(Data supplied)
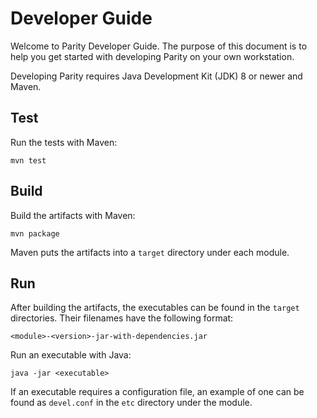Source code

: Developer Guide
===============

Welcome to Parity Developer Guide. The purpose of this document is to help you
get started with developing Parity on your own workstation.

Developing Parity requires Java Development Kit (JDK) 8 or newer and Maven.


Test
----

Run the tests with Maven:

    mvn test


Build
-----

Build the artifacts with Maven:

    mvn package

Maven puts the artifacts into a `target` directory under each module.


Run
---

After building the artifacts, the executables can be found in the `target`
directories. Their filenames have the following format:

    <module>-<version>-jar-with-dependencies.jar

Run an executable with Java:

    java -jar <executable>

If an executable requires a configuration file, an example of one can be found
as `devel.conf` in the `etc` directory under the module.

(What the task asks)
Type the listing above out again exactly, and omit all pictures.

(Expected answer)
Source code

: Developer Guide
===============

Welcome to Parity Developer Guide. The purpose of this document is to help you
get started with developing Parity on your own workstation.

Developing Parity requires Java Development Kit (JDK) 8 or newer and Maven.


Test
----

Run the tests with Maven:

    mvn test


Build
-----

Build the artifacts with Maven:

    mvn package

Maven puts the artifacts into a `target` directory under each module.


Run
---

After building the artifacts, the executables can be found in the `target`
directories. Their filenames have the following format:

    <module>-<version>-jar-with-dependencies.jar

Run an executable with Java:

    java -jar <executable>

If an executable requires a configuration file, an example of one can be found
as `devel.conf` in the `etc` directory under the module.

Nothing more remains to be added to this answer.